Philadelphe Delord

III.
Tout est à faire, tout se fera

Il ne s’agira pas seulement d’une installation quelconque, mais d’une vraie restauration.

Le monastère réparé, son domaine rajeuni seront digne de leur destination.

Les lépreux ont connu trop de misère pour être internés dans une maison inhospitalière.

Chaque malade y trouvera un appartement personnel, garni d’un mobilier convenable ; il pourra cultiver son jardinet, il se promènera sans surveillance dans la forêt domaniale.

Les galeries, les terrasses, les cloîtres devront être ornés de jarres et fleuries de géranium-lierre.

Un personnel bienveillant, stylé et compréhensif sera à l’œuvre.
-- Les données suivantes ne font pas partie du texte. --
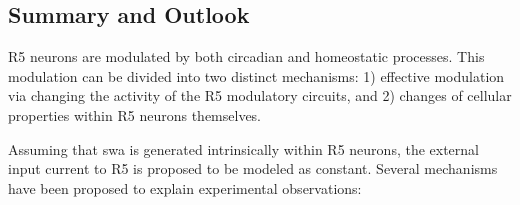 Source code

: \documentclass[../main.tex]{subfiles}
\begin{document}
\subsection{Summary and Outlook}

R5 neurons are modulated by both circadian and homeostatic processes. This modulation can be divided into two distinct mechanisms: 1) effective modulation via changing the activity of the R5 modulatory circuits, and 2) changes of cellular properties within R5 neurons themselves.

Assuming that \gls{swa} is generated intrinsically within R5 neurons, the external input current to R5 is proposed to be modeled as constant.
Several mechanisms have been proposed to explain experimental observations:
\end{document}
Des infirmiers diplômés travailleront sous la direction du médecin-chef… et combien d’autres choses !...

Torpillage.

Un soir, tranquillement assis dans son cabinet de travail et passant en revue tous ses chers projets, Delord trouva un journal local à portée de sa main ; il le prit négligemment pour en lire les dernières nouvelles…

Tout à coup son visage pâlit ; il laissa tomber la feuille … On eût dit qu’il était frappé d’une attaque. Après un temps, il ramassa le quotidien d’une main crispée et, se ressaisissant, relut l’article suivant, émanant sans doute de la Préfecture :

« Le maire de la commune intéressée est avisé officiellement que la Chartreuse de Valbonne ne deviendra jamais une léproserie. Ses administrés peuvent se rassurer. »

D’où partait ce coup de poignard ?

Que devenaient les promesses formelles du Ministère et les assurances toute récentes, non moins catégoriques, du signataire de ce communiqué bouleversant ? Allaient-elles crever comme bulles de savon ?

L’infortuné promoteur de l’entreprise ne tarda pas à l’apprendre ; non plus cette fois par la voie de la presse, mais personnellement par une lettre chargée dont chaque mot était un coup de massue.

« Par ordre de Monsieur le Ministre, je suis chargé de vous aviser que vous n’avez plus aucun droit de préparer la Chartreuse de Valbonne à l’intention des lépreux.
« Le Préfet du Département. »

Toute l’entreprise était torpillée. Adieu les grands espoirs et les vastes projets ! Les trois cent mille francs de M. Abbott n’avaient d’autre destination que l’œuvre en faveur des lépreux et cette somme devait être remise au notaire sans retard … C’était promis !

« Mon âme fut à vau-l’eau. Effondré, je tombai à genoux, incapable de formuler la moindre prière. Pareil à une boussole affolée, mon cœur a failli sombrer et mon âme perdre Dieu. »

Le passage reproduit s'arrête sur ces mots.